Task details
Of the entries below, copy only those lines that contain the word "films".

Data
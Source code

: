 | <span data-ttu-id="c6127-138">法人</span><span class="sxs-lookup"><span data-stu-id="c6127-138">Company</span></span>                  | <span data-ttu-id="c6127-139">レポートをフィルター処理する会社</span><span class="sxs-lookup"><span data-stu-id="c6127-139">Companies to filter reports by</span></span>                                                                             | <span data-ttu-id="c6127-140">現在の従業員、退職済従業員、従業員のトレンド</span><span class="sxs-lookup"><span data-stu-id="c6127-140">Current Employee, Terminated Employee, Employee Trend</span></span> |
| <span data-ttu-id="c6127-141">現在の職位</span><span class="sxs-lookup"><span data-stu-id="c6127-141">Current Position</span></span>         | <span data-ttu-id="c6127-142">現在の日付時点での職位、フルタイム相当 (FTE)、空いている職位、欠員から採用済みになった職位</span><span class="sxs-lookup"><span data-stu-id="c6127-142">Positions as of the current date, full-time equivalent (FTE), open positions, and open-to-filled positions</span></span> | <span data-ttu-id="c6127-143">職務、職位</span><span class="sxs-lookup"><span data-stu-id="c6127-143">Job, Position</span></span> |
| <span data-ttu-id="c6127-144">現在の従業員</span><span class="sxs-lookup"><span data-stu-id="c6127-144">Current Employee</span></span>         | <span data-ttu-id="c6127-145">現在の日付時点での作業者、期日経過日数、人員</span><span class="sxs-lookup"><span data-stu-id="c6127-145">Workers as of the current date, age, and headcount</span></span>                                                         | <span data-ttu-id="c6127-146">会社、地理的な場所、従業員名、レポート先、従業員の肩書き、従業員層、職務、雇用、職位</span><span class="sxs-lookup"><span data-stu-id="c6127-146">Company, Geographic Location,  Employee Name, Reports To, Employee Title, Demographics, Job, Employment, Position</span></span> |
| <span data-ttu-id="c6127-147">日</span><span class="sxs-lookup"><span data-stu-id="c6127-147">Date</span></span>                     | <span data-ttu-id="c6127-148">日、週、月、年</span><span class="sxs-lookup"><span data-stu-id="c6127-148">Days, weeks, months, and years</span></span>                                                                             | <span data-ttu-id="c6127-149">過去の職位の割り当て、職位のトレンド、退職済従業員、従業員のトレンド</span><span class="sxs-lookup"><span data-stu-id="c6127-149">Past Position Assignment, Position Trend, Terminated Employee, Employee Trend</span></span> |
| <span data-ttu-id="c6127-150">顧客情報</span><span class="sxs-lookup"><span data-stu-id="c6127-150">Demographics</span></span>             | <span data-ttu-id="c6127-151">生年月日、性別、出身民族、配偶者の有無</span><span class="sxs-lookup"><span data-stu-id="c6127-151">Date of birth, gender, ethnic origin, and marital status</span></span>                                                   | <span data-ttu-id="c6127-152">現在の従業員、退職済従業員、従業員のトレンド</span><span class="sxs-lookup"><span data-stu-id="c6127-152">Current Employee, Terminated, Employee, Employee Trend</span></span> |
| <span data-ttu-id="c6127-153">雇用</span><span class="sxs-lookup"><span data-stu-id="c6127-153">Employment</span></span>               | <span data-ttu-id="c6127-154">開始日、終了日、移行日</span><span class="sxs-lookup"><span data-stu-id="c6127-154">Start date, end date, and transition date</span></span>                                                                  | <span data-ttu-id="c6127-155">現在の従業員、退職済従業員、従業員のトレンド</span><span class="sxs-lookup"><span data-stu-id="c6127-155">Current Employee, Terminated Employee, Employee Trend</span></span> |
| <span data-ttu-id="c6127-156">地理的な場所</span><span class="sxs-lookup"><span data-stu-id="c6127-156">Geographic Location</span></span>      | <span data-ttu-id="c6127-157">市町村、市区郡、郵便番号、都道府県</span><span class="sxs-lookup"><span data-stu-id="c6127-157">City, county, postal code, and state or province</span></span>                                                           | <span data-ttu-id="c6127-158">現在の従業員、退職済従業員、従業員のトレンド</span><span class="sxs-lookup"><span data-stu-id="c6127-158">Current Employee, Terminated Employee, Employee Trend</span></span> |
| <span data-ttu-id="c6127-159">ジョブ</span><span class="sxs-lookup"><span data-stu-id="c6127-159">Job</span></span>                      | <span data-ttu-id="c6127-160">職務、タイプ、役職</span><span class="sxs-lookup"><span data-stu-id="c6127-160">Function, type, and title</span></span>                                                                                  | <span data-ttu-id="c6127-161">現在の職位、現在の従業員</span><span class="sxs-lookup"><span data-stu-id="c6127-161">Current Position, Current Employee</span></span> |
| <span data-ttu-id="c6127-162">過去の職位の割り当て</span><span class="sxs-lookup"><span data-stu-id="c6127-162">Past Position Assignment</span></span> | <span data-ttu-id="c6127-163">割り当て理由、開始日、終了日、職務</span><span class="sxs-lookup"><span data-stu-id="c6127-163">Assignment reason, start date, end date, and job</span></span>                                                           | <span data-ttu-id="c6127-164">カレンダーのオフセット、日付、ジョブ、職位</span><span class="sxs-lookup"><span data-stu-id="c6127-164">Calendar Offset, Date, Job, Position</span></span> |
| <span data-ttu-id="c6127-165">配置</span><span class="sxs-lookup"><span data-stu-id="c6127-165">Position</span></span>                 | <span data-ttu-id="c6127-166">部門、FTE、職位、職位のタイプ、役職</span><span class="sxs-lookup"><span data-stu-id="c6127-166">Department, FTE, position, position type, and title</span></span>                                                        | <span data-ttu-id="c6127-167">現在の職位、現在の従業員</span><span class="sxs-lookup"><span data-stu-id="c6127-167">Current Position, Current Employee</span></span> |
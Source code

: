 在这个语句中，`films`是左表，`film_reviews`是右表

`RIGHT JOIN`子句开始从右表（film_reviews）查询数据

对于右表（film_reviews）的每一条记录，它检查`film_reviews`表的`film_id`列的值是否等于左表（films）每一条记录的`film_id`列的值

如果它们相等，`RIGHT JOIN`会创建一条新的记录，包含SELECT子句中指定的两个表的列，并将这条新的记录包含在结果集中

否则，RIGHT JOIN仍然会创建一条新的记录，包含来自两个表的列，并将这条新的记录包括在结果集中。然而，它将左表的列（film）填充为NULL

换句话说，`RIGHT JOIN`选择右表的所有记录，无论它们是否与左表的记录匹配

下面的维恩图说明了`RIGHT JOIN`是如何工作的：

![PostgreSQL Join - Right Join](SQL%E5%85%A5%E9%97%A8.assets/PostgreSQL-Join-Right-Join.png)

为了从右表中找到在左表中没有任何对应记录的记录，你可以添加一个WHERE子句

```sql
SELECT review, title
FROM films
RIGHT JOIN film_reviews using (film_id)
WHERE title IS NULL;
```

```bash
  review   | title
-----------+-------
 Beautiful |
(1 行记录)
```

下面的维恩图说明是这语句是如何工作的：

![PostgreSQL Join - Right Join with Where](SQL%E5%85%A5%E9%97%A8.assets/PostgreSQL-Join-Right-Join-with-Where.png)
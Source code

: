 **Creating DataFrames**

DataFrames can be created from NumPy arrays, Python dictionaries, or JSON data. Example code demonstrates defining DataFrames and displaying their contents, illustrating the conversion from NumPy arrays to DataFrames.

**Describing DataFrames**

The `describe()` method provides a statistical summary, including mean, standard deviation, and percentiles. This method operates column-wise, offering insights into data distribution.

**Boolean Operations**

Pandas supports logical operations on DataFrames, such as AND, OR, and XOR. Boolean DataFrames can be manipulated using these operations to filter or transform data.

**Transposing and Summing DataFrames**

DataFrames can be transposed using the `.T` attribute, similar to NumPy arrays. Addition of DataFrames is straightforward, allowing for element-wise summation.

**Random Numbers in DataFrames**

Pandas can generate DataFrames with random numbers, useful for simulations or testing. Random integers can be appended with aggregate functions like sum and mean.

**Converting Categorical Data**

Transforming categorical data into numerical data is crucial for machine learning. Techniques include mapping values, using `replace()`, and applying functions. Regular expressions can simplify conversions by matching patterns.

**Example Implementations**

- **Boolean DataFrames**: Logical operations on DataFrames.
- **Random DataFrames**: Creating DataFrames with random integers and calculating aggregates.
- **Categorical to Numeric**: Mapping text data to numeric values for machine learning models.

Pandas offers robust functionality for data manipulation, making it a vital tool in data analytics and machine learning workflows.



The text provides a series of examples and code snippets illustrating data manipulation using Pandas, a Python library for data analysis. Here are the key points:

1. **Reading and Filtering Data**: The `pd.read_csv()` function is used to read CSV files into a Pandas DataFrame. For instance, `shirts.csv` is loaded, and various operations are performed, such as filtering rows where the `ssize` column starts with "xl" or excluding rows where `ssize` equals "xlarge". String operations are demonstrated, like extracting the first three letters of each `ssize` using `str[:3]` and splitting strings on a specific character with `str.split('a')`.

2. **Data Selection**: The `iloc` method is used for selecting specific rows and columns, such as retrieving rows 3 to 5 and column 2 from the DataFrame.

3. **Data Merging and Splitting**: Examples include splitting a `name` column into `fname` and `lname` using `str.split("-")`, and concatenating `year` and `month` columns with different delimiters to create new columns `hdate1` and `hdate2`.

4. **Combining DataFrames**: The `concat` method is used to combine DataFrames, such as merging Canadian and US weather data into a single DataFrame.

Exercise response
: 在这个语句中，`films`是左表，`film_reviews`是右表
对于右表（film_reviews）的每一条记录，它检查`film_reviews`表的`film_id`列的值是否等于左表（films）每一条记录的`film_id`列的值
FROM films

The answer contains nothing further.